A. Lease Term and Rent
The basic term of the lease will commence June 1, 1995, and will have an initial
term of twenty (20) years. At its option, Lessee may extend the Lease for four
(4) renewal terms of five (5) years each. Basic Rent shall be as shown in
Article
11B above, with rent payable in twelve (12) equal monthly payments on the first
day of the calendar month, in arrears. Amounts paid by Lessee for application
to
the prepayment of Basic Rent would result in a corresponding reduction in Basic
Rent. Any other amounts due under the Lease, such as interest on overdue rent,
penalties, amounts due as liquidated damages, etc., shall constitute additional
rent ("Additional Rent").
Rents during Renewal Terms shall be based upon fair market, as established on
the
first day of each Renewal Term as determined pursuant to an appraisal process
satisfactory to the Lessor and Lessee.
B. Net Lease
The Lease will be completely net. Basic Rent and Additional Rent will be
payable
without offset or deduction and will be entirely available for application to
Lessor's debt service.
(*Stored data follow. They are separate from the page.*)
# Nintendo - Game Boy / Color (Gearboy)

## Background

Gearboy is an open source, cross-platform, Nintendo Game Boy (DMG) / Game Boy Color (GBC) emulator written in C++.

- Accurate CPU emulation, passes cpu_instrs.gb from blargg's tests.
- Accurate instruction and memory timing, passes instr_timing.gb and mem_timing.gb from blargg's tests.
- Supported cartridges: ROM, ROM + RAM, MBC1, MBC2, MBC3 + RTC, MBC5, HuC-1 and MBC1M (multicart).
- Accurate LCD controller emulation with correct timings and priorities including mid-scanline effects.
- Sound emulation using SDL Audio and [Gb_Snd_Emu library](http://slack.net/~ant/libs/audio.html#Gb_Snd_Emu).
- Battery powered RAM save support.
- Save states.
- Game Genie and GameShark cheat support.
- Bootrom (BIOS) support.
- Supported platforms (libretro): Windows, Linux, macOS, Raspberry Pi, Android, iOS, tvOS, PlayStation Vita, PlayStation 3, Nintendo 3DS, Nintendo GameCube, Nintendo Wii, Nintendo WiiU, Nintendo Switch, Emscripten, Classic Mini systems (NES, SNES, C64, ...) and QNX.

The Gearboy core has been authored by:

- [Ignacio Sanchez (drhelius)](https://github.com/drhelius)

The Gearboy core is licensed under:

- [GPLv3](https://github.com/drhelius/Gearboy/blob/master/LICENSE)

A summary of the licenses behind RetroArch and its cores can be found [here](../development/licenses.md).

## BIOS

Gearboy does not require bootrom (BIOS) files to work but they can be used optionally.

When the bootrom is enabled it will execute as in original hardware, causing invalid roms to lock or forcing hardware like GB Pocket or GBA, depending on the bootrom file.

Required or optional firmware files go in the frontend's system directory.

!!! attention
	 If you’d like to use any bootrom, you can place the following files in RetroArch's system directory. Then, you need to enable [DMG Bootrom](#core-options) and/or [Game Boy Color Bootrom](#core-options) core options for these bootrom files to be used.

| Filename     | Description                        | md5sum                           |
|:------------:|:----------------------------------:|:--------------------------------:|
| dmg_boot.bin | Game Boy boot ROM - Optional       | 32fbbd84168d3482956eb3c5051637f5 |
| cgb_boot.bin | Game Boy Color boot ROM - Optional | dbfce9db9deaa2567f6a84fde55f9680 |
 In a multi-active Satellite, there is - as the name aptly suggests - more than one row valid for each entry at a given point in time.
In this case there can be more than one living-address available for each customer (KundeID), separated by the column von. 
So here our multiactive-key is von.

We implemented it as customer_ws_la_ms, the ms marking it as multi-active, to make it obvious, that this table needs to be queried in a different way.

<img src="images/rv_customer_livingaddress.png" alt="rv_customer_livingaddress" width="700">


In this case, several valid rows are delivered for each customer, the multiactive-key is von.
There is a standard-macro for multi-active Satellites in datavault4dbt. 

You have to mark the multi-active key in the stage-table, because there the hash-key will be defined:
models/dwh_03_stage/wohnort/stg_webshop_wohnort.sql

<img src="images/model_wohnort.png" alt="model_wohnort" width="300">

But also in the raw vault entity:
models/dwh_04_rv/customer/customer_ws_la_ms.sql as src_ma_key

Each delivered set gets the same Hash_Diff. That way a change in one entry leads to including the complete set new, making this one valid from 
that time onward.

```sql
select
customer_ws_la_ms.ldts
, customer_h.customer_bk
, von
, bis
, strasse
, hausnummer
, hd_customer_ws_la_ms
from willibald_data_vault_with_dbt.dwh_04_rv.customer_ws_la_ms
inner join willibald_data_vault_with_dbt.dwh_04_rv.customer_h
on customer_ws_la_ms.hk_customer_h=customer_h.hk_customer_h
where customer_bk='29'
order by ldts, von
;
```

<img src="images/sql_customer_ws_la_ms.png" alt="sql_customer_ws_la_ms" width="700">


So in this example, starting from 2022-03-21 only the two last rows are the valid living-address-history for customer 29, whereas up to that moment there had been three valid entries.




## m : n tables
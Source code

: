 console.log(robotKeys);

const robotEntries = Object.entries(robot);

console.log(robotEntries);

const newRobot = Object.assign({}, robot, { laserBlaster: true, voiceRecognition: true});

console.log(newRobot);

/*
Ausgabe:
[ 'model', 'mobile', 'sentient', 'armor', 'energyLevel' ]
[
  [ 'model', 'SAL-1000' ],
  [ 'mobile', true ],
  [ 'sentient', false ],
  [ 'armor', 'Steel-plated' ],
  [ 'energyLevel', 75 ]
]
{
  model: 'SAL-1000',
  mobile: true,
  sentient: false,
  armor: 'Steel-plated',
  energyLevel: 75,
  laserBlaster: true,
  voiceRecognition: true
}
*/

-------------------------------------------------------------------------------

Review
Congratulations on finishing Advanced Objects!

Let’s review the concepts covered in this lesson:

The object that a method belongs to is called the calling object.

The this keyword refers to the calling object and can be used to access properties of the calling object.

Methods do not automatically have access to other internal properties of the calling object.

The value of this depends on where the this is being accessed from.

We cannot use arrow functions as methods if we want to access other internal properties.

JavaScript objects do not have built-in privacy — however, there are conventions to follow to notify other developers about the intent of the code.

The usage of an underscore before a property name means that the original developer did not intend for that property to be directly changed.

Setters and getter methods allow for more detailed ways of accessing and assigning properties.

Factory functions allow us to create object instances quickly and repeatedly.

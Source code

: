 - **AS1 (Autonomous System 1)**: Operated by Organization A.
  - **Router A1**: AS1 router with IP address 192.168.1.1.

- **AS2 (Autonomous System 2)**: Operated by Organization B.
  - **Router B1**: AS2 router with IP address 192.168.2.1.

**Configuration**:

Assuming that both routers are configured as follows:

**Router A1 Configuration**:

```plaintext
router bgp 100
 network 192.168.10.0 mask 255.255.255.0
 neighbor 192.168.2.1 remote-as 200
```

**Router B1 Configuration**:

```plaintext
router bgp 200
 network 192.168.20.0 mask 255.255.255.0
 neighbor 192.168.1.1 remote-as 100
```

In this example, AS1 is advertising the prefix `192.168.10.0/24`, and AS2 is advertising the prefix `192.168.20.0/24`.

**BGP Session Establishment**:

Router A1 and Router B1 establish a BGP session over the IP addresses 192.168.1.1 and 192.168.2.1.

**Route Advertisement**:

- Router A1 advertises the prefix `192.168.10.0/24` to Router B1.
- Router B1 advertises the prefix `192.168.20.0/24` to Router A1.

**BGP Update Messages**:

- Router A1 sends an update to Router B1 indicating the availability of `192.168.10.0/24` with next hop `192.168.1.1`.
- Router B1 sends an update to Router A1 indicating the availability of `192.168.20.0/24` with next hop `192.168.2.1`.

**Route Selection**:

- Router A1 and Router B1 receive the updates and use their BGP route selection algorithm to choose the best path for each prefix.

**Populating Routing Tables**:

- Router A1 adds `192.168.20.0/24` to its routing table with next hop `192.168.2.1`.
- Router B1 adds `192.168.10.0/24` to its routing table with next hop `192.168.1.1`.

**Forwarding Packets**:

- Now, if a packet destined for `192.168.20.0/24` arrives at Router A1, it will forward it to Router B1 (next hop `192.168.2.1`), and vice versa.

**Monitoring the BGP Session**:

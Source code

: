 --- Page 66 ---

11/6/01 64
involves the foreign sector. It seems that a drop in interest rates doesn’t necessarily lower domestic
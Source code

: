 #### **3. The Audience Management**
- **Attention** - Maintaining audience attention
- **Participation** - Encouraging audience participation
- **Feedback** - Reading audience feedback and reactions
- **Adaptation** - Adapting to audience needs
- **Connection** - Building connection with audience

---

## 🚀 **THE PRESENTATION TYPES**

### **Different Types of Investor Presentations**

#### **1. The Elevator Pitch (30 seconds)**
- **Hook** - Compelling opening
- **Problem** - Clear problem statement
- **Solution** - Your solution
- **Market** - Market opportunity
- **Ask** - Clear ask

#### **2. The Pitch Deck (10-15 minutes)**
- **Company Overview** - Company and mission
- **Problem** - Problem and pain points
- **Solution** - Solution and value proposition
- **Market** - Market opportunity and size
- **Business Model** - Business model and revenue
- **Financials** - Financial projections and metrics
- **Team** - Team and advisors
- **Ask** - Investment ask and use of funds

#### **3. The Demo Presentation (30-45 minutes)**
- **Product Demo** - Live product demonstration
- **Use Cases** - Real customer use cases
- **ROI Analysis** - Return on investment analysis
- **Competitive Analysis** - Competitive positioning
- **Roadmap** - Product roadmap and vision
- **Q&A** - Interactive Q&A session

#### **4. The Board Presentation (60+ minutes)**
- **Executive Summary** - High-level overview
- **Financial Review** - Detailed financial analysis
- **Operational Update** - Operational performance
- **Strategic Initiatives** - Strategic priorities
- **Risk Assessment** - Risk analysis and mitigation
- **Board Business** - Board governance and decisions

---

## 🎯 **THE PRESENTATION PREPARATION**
In addition to rent, Lessee will pay all costs,
expenses,
and obligations of every kind and nature whatsoever relating to the Property,
including taxes (other than any income and franchise taxes of Lessor),
assessments, costs of maintenance and repairs, insurance, and other charges
relating to the ownership, use, and occupancy of the Properties.
C. Use
Lessee may use the Property for any lawful purpose in Gottschalks' primary
business operations. a proposed use outside of Gottschalks' primary business
operations will be subject to the approval of the Lessor. Lessor's approval
shall
not be unreasonably withheld provided such intended use: (a) is consistent with
the business uses of their properties located in the same general area of the
Property, and (2) such proposed use does not increase the potential for a
decline
in the value of the Property or increase the risk of loss to the Lessor, e.g.,
would not increase potential exposures with respect to hazardous waste issues.
D. Indemnification
Lessee will indemnify Lessor for costs arising in connection with the operation
of the Property.
E. Environmental Matters
The Lessee will make certain representations, covenants, and warranties to
Lessor
regarding hazardous waste matters. See Exhibit "B" marked Schedule I "Hazardous
Waste Provisions" attached.
F. Maintenance and Repairs, Additions
Lessee will be required to maintain the Property and make any required repairs
and
replacements at its cost and expense. Lessor will have no responsibility for
maintenance or repairs. Lessee may make additions or alternations to the
Property, provided its value would not thereby be materially lessened.
G. Granting of Easements
If no Event of Default has occurred and is continuing, Lessee may request in
writing that Lessor join with Lessee (at Lessee's cost and expense) in granting
of easements, party wall rights, minor land releases, etc., for or without
consideration. In connection with any such grant, an executive officer of
Lessee
will be required to certify to Lessor that such grant or release does not
materially interfere with and is not materially detrimental t the conduct of
business on the Property and does not impair the usefulness or the fair market
value of the Property. If the value (as certified by Lessee) of the property is
lessened thereby by an amount exceeding One Hundred Thousand Dollars ($100,000),
or if the consideration received for such grant exceeds One Hundred Thousand
Dollars ($100,000) Lessor may require Lessee to pay Lessor an amount equal to
such
diminution in value or such consideration for application to Lessor's financing
of the purchase ("Lessor's Financing"). Any such payment shall result in a
corresponding rent reduction.
H. Condemnation and Casualty
If a casualty, condemnation or other taking of the Property occurs, Lessee will
be required to restore the affected Property, unless it would be uneconomic to
restore the Property.
1. Restoration
Lessor will have no responsibility for re-building. Basic Rent and
Additional Rent shall not abate and Lessee shall be required to
continue to perform and fulfill all of its obligations, covenants and
agreements under the Lease notwithstanding such casualty or
condemnation. So long as no Event of Default shall have occurred and
be continuing, the net award or insurance proceeds shall be made
available to Lessee to restore the Property.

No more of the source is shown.